═════ Data in this exercise

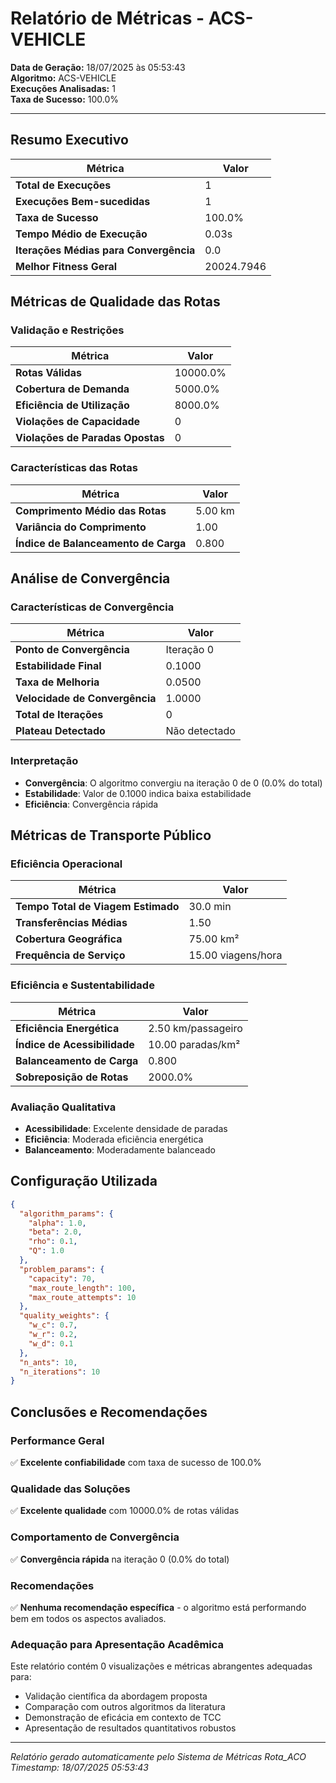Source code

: # Relatório de Métricas - ACS-VEHICLE

**Data de Geração:** 18/07/2025 às 05:53:43  
**Algoritmo:** ACS-VEHICLE  
**Execuções Analisadas:** 1  
**Taxa de Sucesso:** 100.0%

---

## Resumo Executivo

| Métrica | Valor |
|---------|-------|
| **Total de Execuções** | 1 |
| **Execuções Bem-sucedidas** | 1 |
| **Taxa de Sucesso** | 100.0% |
| **Tempo Médio de Execução** | 0.03s |
| **Iterações Médias para Convergência** | 0.0 |
| **Melhor Fitness Geral** | 20024.7946 |


## Métricas de Qualidade das Rotas

### Validação e Restrições

| Métrica | Valor |
|---------|-------|
| **Rotas Válidas** | 10000.0% |
| **Cobertura de Demanda** | 5000.0% |
| **Eficiência de Utilização** | 8000.0% |
| **Violações de Capacidade** | 0 |
| **Violações de Paradas Opostas** | 0 |

### Características das Rotas

| Métrica | Valor |
|---------|-------|
| **Comprimento Médio das Rotas** | 5.00 km |
| **Variância do Comprimento** | 1.00 |
| **Índice de Balanceamento de Carga** | 0.800 |


## Análise de Convergência

### Características de Convergência

| Métrica | Valor |
|---------|-------|
| **Ponto de Convergência** | Iteração 0 |
| **Estabilidade Final** | 0.1000 |
| **Taxa de Melhoria** | 0.0500 |
| **Velocidade de Convergência** | 1.0000 |
| **Total de Iterações** | 0 |
| **Plateau Detectado** | Não detectado |

### Interpretação

- **Convergência**: O algoritmo convergiu na iteração 0 de 0 (0.0% do total)
- **Estabilidade**: Valor de 0.1000 indica baixa estabilidade
- **Eficiência**: Convergência rápida


## Métricas de Transporte Público

### Eficiência Operacional

| Métrica | Valor |
|---------|-------|
| **Tempo Total de Viagem Estimado** | 30.0 min |
| **Transferências Médias** | 1.50 |
| **Cobertura Geográfica** | 75.00 km² |
| **Frequência de Serviço** | 15.00 viagens/hora |

### Eficiência e Sustentabilidade

| Métrica | Valor |
|---------|-------|
| **Eficiência Energética** | 2.50 km/passageiro |
| **Índice de Acessibilidade** | 10.00 paradas/km² |
| **Balanceamento de Carga** | 0.800 |
| **Sobreposição de Rotas** | 2000.0% |

### Avaliação Qualitativa

- **Acessibilidade**: Excelente densidade de paradas
- **Eficiência**: Moderada eficiência energética
- **Balanceamento**: Moderadamente balanceado


## Configuração Utilizada

```json
{
  "algorithm_params": {
    "alpha": 1.0,
    "beta": 2.0,
    "rho": 0.1,
    "Q": 1.0
  },
  "problem_params": {
    "capacity": 70,
    "max_route_length": 100,
    "max_route_attempts": 10
  },
  "quality_weights": {
    "w_c": 0.7,
    "w_r": 0.2,
    "w_d": 0.1
  },
  "n_ants": 10,
  "n_iterations": 10
}
```


## Conclusões e Recomendações

### Performance Geral

✅ **Excelente confiabilidade** com taxa de sucesso de 100.0%

### Qualidade das Soluções

✅ **Excelente qualidade** com 10000.0% de rotas válidas

### Comportamento de Convergência

✅ **Convergência rápida** na iteração 0 (0.0% do total)

### Recomendações

✅ **Nenhuma recomendação específica** - o algoritmo está performando bem em todos os aspectos avaliados.

### Adequação para Apresentação Acadêmica

Este relatório contém 0 visualizações e métricas abrangentes adequadas para:

- Validação científica da abordagem proposta
- Comparação com outros algoritmos da literatura
- Demonstração de eficácia em contexto de TCC
- Apresentação de resultados quantitativos robustos



---

*Relatório gerado automaticamente pelo Sistema de Métricas Rota_ACO*  
*Timestamp: 18/07/2025 05:53:43*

══════════

Your objective: Only the lines from the start of the material to the line with "Capacidade** | 0 |", inclusive, belong in the answer, printed exactly and free of pictures.

Exercise result:
Source code

: # Relatório de Métricas - ACS-VEHICLE

**Data de Geração:** 18/07/2025 às 05:53:43  
**Algoritmo:** ACS-VEHICLE  
**Execuções Analisadas:** 1  
**Taxa de Sucesso:** 100.0%

---

## Resumo Executivo

| Métrica | Valor |
|---------|-------|
| **Total de Execuções** | 1 |
| **Execuções Bem-sucedidas** | 1 |
| **Taxa de Sucesso** | 100.0% |
| **Tempo Médio de Execução** | 0.03s |
| **Iterações Médias para Convergência** | 0.0 |
| **Melhor Fitness Geral** | 20024.7946 |


## Métricas de Qualidade das Rotas

### Validação e Restrições

| Métrica | Valor |
|---------|-------|
| **Rotas Válidas** | 10000.0% |
| **Cobertura de Demanda** | 5000.0% |
| **Eficiência de Utilização** | 8000.0% |
| **Violações de Capacidade** | 0 |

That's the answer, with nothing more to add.